I heard great things about Taproot when I went on my research trip to the US last May. But it wasn’t until recently I managed to speak to Aaron Hurst, founder and president. Aaron won an Ashoka fellowship in 2005 for his work setting up Taproot.
Why “Taproot”? A “taproot” is the core root of a plant (picture a turnip). It gathers nutrients from lateral roots and delivers them to a plant to enable it to flourish. We see ourselves as a taproot for the nonprofit sector, drawing nutrients from the community and delivering them to nonprofits to enable them to thrive
I had been told that Taproot preminantly had cracked the three key challenges a project like Mentoring Worldwide could face. The first is in the definition of what skills we can offer, and the second is what kinds of projects and people can benefit from what we have to offer. And there is a third – how can the mentoring be done in a timely way to deliver impact when it is needed in a project This sounds simple…and I was very interested to hear what Aaron had to say about their model when we talked on the phone.

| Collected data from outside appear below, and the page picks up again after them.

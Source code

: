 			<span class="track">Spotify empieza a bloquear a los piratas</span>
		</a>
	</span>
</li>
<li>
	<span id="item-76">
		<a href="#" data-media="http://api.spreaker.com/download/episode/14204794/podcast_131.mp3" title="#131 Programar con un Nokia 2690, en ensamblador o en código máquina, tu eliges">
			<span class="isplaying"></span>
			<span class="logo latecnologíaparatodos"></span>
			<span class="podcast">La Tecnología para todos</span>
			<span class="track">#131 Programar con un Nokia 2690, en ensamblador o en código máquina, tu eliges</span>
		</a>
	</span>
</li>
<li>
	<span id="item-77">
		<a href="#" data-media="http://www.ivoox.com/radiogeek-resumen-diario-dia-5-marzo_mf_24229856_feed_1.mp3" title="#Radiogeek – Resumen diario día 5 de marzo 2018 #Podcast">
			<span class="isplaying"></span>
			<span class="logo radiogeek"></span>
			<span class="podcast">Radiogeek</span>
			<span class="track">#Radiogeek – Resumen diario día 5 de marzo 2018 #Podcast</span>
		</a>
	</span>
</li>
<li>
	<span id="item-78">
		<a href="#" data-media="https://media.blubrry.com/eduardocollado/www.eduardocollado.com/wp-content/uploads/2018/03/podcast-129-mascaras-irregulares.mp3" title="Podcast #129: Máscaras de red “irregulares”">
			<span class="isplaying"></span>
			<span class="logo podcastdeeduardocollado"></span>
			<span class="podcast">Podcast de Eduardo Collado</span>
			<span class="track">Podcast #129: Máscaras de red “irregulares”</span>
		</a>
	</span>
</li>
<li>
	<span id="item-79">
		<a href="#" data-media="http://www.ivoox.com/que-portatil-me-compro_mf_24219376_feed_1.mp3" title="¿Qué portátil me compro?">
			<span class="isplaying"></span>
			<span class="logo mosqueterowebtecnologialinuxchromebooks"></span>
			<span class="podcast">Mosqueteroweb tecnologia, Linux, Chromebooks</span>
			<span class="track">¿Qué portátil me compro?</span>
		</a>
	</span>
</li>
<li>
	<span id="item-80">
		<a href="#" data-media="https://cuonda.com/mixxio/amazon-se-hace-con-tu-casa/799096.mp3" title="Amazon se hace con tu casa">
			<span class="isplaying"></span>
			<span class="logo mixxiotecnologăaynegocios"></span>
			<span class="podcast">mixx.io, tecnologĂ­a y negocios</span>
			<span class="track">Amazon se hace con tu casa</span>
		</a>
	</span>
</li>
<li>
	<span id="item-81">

Taproot provides a range of services to eligible (and screened) non-profits in three key areas: marketing; human resources and IT. They match skilled professionals prepared to offer pro-bono work, but not as single volunteers. Rather their methodology relies on a team of five. Their team of five would consist of a dedicated Project Manager (volunteer), an Account Manager (volunteer), a member of Taproot staff to handle the schedule of work, and two or three professional according to the project in question. If you have a team, Aaron pointed out, if one drops out then the project is not in jeopardy. The team commit 1 hour a day for six months – ie a very big committment. And in his own words the learning derived from what they have done so far is that it is “process driven, not talent driven”.
I can see why this model is proven, it is highly managed which is great for the volunteers and the non-profits involved. But in the case of Taproot the team are providing a free service, like publishing a leaflet, drawing up an IT strategy, or helping an NGO with its human resources issues over six months – a big offer and a big intervention. At present MW is looking into one on one or peer-to-peer relationships which will be more dependent on the relationship than the process, albeit there will be process beneath the surface in the selection of the partnerships, training available and in some other key areas. What I take away from this really helpful conversation is the importance of screening eligible non-profits, or recipients – something which KIVA and others have already highlighted.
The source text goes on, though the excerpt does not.